Meinung

Liebe Halterner in Geldnot, schämt euch nicht und lasst euch helfen

Viele Halterner sind in finanzieller Schieflage. Doch sie lassen sich nicht helfen. So geht das nicht weiter. Ein Kommentar.
Wer in der Schuldenfalle sitzt, sollte sich helfen lassen. © picture alliance / dpa

„Kommst du mit auf einen Kaffee in die Stadt?“ „Nein, ich habe leider keine Zeit.“ In Wahrheit fehlt aber das Geld am Ende des Monats. Die Vereinsamung nimmt zu. Dieses fiktive Beispiel zeigt das große Problem, vor dem Schuldnerberater Christian Overmann häufig steht. Die Halterner schämen sich, rechtzeitig Hilfe zu suchen. Sie lassen sich erst beraten, wenn es zu spät ist.

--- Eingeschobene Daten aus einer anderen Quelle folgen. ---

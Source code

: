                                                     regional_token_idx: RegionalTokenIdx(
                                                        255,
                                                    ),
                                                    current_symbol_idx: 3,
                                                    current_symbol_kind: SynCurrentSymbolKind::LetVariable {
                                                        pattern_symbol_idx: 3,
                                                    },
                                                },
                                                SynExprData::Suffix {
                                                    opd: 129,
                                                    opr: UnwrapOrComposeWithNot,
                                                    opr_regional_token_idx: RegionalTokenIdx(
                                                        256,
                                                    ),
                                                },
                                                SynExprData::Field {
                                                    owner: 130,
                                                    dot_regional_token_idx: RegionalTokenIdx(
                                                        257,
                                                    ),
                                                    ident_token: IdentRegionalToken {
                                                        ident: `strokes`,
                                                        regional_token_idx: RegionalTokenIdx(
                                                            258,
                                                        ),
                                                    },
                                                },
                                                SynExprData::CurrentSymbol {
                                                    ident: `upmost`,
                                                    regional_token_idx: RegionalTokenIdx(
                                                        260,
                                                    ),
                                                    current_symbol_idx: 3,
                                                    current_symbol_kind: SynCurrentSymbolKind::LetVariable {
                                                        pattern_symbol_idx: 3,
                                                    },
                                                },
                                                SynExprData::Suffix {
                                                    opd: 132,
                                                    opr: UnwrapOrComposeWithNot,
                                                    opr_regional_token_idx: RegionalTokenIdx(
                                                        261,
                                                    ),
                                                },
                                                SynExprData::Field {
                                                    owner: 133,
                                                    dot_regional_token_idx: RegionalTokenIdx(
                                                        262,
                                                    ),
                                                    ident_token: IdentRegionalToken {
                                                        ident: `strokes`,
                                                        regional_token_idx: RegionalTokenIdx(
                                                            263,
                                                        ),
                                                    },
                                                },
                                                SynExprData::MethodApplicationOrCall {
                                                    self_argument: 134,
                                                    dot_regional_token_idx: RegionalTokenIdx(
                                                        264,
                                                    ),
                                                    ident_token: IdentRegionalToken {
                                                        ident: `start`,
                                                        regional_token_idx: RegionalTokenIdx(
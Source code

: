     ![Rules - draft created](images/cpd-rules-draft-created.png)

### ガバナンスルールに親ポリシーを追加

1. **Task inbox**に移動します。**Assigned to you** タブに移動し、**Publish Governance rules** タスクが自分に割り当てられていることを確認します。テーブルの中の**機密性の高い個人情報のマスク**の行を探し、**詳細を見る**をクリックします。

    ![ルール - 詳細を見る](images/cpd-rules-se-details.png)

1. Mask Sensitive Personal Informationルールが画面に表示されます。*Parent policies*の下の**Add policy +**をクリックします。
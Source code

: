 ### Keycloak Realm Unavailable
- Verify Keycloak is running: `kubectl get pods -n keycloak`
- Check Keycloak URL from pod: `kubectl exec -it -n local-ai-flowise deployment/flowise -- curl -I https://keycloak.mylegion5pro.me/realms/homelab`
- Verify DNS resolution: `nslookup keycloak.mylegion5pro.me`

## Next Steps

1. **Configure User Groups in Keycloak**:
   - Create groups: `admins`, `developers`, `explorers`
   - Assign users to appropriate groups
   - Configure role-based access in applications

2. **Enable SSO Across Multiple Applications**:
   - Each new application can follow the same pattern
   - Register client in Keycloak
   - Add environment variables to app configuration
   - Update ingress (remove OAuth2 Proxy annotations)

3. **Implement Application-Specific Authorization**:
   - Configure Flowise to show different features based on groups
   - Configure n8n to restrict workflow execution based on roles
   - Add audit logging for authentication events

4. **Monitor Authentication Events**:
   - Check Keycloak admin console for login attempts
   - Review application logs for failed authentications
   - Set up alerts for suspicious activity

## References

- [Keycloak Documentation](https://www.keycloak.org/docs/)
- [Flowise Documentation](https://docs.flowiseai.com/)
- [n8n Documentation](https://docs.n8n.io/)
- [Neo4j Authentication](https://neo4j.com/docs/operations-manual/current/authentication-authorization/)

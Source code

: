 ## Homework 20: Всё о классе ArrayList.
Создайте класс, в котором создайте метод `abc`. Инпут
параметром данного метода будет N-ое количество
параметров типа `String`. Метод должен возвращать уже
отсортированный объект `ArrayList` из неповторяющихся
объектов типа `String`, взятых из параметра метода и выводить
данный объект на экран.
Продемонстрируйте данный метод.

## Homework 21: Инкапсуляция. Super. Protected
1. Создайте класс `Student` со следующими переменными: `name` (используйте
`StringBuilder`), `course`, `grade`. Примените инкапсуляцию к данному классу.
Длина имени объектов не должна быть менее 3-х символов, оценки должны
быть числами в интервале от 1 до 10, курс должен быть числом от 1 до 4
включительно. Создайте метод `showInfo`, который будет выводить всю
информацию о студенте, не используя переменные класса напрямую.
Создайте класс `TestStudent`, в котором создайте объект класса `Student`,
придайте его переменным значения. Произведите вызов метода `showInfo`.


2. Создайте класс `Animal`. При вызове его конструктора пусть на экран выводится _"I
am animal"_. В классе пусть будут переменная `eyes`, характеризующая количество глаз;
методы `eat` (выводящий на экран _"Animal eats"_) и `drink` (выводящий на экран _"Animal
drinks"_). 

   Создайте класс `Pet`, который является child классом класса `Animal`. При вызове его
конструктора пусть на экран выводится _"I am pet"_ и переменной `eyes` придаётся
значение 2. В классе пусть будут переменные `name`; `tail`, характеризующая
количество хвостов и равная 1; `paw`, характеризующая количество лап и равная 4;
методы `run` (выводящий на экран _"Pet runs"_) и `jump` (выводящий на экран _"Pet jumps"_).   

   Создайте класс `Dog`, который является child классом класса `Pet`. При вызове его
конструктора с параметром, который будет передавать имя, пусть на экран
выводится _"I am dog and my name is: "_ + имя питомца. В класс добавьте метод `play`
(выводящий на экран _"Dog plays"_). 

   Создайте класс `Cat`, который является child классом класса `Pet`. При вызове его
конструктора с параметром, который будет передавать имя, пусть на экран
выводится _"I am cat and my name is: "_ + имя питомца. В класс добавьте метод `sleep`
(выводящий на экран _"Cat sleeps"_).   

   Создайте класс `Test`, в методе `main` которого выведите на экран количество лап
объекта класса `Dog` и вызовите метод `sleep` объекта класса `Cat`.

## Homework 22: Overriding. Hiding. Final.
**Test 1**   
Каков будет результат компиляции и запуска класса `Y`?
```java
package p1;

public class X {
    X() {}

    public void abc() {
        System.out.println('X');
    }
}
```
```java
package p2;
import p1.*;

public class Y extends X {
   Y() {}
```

Was sollen sonst die Nachbarn denken?

Woran liegt das? Viele Halterner sind wohl situiert. Sie haben ein Haus, eine Wohnung, eine Familie. Heile Welt am Stausee. Doch plötzlich gerät man in Schieflage. Der Halterner denkt: Die Fassade muss aufrechterhalten werden. Was sollen sonst die Nachbarn denken? Die Angst, dass sie gesellschaftlich ausgeschlossen werden könnten, ist zu groß.

Ausgelöst durch unvorhersehbare Ereignisse

Dabei wird die Überschuldung meist ausgelöst durch unvorhersehbare Ereignisse wie Arbeitslosigkeit, Trennung, Erkrankung oder Tod des Partners. Das kann leider jedem passieren. Wir alle müssen stattdessen mehr auf uns und unsere Freunde, Bekannte, Nachbarn achten. Wir müssen auf Menschen, denen es nicht gut geht, zugehen. Liebe Halterner, hört auf euch zu schämen und lasst euch helfen!